### Your assignment
Tally the lines of the entries below that hold the word "patterns", and please give only the total.

### Provided records
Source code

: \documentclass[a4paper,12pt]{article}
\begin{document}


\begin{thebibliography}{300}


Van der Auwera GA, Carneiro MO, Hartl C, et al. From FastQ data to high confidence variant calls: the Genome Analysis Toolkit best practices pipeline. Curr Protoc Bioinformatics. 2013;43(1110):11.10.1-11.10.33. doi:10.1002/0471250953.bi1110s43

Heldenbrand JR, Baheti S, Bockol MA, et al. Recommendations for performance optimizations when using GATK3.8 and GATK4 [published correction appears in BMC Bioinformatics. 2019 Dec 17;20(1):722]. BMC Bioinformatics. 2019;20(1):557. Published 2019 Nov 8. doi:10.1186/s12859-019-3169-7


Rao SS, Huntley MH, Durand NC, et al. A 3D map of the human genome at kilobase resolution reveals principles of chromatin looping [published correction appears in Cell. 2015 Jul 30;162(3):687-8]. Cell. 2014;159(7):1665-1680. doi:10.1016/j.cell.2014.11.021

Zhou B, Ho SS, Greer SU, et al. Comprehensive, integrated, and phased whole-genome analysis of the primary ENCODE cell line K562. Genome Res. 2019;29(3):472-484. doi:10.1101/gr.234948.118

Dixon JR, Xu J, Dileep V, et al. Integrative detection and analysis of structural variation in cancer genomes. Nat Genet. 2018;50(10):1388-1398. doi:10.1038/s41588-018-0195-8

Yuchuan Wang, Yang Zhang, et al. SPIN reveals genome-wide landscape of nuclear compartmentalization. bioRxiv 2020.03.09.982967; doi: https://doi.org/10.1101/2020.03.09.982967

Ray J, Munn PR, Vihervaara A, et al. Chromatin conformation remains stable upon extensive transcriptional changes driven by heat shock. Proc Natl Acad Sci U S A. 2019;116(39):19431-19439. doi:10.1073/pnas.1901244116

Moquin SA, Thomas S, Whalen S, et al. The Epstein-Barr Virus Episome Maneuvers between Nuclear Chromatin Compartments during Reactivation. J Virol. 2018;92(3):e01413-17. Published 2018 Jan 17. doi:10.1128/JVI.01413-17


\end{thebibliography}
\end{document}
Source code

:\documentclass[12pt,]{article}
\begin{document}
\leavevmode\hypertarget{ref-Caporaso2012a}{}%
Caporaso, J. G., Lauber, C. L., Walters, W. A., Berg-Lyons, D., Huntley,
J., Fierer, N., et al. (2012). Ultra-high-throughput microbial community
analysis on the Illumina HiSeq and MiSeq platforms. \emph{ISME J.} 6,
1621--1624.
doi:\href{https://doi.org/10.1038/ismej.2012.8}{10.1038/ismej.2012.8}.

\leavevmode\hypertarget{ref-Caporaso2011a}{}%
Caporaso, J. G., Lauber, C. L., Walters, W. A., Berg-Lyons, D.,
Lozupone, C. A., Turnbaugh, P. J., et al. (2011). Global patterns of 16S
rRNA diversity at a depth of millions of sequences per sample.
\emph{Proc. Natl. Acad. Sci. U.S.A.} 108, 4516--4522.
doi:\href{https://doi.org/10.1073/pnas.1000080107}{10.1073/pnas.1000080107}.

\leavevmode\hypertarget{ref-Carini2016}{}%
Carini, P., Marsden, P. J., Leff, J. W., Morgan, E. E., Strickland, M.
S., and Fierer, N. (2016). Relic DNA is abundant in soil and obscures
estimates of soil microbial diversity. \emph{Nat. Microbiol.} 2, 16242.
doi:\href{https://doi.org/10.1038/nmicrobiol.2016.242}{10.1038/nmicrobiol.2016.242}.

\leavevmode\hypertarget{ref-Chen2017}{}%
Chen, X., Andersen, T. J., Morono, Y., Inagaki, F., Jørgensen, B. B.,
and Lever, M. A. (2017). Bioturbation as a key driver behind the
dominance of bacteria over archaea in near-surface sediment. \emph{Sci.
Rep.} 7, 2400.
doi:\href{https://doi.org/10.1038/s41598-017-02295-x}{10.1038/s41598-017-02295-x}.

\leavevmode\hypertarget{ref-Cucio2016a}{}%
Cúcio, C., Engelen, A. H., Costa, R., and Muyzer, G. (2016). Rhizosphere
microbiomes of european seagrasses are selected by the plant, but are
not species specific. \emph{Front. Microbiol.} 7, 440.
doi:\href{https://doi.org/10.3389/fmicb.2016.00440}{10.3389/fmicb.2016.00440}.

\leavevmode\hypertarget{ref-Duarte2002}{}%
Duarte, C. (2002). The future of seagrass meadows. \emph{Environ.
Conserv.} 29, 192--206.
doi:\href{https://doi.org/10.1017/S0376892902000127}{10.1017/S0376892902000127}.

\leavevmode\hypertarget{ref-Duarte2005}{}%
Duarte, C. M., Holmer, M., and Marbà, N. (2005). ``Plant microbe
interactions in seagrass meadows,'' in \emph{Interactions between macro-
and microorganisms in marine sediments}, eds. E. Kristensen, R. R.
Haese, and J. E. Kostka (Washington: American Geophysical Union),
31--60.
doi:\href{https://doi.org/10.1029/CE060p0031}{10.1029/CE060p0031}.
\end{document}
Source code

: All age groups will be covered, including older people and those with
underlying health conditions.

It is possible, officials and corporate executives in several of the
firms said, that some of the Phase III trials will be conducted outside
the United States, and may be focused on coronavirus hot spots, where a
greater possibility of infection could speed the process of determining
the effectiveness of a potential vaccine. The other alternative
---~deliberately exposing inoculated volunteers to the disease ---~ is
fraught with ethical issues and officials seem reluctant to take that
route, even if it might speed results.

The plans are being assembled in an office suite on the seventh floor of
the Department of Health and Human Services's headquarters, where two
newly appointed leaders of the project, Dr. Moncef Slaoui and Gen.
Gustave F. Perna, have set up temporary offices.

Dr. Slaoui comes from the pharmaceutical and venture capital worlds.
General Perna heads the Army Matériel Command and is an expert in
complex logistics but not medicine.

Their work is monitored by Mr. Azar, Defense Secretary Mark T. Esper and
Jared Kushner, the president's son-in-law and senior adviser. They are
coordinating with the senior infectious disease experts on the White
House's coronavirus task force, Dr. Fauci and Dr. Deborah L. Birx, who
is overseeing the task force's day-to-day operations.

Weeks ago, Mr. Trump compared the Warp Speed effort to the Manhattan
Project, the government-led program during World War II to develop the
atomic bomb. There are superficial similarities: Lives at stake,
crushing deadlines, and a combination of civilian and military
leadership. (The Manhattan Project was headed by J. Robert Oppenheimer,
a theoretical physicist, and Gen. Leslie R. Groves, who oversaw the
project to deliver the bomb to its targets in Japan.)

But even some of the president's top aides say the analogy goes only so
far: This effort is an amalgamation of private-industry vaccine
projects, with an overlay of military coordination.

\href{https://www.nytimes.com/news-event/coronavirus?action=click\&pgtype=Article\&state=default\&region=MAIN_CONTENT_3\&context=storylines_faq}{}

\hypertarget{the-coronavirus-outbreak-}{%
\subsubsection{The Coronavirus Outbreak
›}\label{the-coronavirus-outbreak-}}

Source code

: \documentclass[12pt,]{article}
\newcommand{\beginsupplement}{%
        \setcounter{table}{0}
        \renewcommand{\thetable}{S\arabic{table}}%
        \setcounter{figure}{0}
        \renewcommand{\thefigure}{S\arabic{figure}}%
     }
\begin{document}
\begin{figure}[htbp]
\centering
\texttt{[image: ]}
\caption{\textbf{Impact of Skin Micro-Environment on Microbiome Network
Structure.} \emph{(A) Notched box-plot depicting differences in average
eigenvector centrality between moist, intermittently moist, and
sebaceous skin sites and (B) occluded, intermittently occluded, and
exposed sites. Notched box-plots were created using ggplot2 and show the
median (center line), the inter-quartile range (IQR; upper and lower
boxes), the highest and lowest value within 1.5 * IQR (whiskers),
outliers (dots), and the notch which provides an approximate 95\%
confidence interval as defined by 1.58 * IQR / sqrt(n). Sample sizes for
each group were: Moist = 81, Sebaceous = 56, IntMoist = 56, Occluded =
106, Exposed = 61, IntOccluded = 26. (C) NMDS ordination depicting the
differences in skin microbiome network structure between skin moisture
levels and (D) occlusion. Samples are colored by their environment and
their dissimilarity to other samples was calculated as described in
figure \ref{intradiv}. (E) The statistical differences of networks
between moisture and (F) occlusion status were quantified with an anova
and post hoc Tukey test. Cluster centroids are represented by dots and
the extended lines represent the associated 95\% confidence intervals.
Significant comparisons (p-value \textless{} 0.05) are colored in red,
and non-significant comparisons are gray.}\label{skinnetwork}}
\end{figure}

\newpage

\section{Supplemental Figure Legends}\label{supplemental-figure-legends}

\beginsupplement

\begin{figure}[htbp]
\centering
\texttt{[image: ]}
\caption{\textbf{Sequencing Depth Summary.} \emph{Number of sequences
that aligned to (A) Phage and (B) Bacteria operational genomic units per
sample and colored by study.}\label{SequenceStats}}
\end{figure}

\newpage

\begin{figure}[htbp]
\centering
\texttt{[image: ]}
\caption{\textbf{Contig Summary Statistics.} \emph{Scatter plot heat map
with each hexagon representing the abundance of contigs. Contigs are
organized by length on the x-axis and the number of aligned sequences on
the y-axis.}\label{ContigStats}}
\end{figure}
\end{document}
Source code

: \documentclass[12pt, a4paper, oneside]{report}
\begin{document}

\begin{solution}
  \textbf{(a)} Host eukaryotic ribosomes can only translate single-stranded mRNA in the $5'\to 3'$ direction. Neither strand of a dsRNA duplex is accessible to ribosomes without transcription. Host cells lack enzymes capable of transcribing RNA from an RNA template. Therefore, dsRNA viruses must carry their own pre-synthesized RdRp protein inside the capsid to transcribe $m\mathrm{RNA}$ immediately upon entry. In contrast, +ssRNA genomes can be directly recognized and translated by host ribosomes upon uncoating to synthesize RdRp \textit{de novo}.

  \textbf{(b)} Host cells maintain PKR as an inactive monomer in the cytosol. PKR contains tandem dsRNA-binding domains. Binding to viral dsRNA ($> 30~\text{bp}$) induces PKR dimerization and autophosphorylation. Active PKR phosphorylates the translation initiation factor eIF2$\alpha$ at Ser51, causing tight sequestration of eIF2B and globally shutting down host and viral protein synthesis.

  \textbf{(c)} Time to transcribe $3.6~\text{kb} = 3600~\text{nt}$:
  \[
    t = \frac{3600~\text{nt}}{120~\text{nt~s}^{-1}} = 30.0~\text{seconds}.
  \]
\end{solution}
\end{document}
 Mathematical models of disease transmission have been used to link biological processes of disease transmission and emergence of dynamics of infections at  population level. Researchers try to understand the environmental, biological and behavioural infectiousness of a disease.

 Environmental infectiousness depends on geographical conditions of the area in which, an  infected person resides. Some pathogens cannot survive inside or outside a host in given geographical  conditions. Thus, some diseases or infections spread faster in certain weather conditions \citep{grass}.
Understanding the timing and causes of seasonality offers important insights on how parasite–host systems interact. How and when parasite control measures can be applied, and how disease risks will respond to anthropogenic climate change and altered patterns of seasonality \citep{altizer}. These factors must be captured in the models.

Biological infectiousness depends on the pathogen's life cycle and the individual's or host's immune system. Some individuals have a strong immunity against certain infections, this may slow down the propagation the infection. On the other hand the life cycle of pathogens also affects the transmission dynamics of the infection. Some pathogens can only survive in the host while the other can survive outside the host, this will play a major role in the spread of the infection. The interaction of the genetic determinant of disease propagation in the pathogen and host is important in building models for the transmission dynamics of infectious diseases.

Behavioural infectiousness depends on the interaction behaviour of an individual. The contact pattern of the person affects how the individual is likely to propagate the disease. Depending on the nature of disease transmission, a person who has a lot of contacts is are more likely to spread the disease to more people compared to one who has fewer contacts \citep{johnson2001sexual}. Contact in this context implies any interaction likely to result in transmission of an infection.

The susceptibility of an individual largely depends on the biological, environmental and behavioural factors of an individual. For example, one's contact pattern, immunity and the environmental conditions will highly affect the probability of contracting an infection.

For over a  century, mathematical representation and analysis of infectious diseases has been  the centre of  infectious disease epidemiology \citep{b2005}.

### Exercise result
2